If you are against smacking, the sw can use that against you.They will express concerns you cannot control your children.

My view is that we all confuse smacking with corporal punishment.
A smack is not a punishment, it is a loving,sometimes impulsive and involuntary,instinctive gesture made with the parental intent to correct, rein-in and train one's children for the world.A smack is usually made instinctively to a soft part of the body and will be no harder than a nudge or jog to the elbow.A smack cannot cause a bruise or injury.A smack on the face is unacceptable as chastisement but it is acceptable to give a short,sharp slap on the cheek as a first-aid measure to stop hysterical outbursts.Hysteria is dangerous.
As children get older,obviously,most parents will no longer need to smack them.
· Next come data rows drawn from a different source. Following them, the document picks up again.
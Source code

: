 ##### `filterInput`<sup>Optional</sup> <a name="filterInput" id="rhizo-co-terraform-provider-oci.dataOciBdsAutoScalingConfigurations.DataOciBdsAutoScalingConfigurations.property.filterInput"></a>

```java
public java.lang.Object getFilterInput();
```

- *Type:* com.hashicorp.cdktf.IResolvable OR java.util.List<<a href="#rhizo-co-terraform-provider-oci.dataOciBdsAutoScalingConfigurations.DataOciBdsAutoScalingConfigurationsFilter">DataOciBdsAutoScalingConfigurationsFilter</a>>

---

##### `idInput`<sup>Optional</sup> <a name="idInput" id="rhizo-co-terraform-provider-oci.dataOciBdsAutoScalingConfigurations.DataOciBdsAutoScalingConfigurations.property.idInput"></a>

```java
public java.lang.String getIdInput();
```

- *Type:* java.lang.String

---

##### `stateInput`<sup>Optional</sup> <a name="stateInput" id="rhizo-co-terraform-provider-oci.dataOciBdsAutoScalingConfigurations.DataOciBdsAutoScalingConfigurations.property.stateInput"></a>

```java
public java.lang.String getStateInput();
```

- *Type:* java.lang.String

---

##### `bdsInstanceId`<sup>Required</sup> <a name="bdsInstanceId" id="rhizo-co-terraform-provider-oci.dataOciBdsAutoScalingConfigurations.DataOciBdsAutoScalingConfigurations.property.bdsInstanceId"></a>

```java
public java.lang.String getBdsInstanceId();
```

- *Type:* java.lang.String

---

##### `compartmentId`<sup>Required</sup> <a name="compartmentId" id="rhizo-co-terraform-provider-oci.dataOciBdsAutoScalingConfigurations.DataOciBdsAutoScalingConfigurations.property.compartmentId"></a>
If older children misbehave that raises the question of what other sanctions have we?
Corporal punishment is one such.This can really hurt children and I understand it is illegal if it leaves a red mark or bruise.I would say it is impossible to cane a child or use a slipper or strap( commonplace until a few years ago) without leaving a red mark.There are different ways of using corporal punishment which largely depends on the cultural background and character of the person concerned.Some would give a child a real,good hard leathering(acceptable years ago but not now.These people include school heads.Others used a belt as more of an incitement to good behaviour. A mother might threaten to get Dad to take a belt to a child but if it came to it,Dad would merely administer a tap on the rump. Usually just the threat of incurring Dad's displeasure would deter a child. Psychologists might argue that using such a threat is emotional abuse so you can't win these days.Corporal punishment in schools and corrective institutions is now illegal and I would say parents should also refrain from the practice.
You can use grounding,withdrawal of pocket-money etc which may have an effect but a child will make his own choices in the end.( Many times even a teenage Ange climbed out of his bedroom window and cimbed back in at midnight)
A parent has to shape the future character of a child before the age of ten years and to do that you have to give as much moral guidance and administer as many smacks as you think fit.
There are inbetweens such as a clip round the ear and a good kick up the backside!
Social workers will never be interested in the truth of any situation only in how they can win their case.I wouldn't advice anything other than perfect political correctness.Be squeaky-clean or give that impression.When they make a comment , it is advisable just to whimper 'yes' and tug your forelock.
I have to say that things have changed.I cannot imagine any situation where I would have dreamt of betraying my parents to a sw or even to other children at school.

Petter
Posts: 62
Joined: Thu Apr 21, 2016 9:44 am

Re: What is Acceptable Child Discipline?

Postby Petter » Fri Apr 22, 2016 2:59 pm

Dear Daniel,

As you state, parents in England and Wales are allowed to use “reasonable chastisement” i.e. smack their child. However if a child has been hit hard enough to leave any kind of mark then it becomes a criminal offence. It is also a criminal offence to use an implement to hit a child.

It is our view that it is never appropriate to smack or otherwise physically chastise a child. There’s always other, more suitable, forms of discipline. We would always give this advice to anyone contacting us on this issue as it would also be the view of Children’s Services.

Regarding this statement made by Ange:
I have to say that things have changed. I cannot imagine any situation where I would have dreamt of betraying my parents to a sw or even to other children at school.


It is not the case of a child betraying their parents. The reality is that some children are abused by their parents. Those children need a safe person they can confide in, in an environment where they feel secure, and be confident that person will protect them.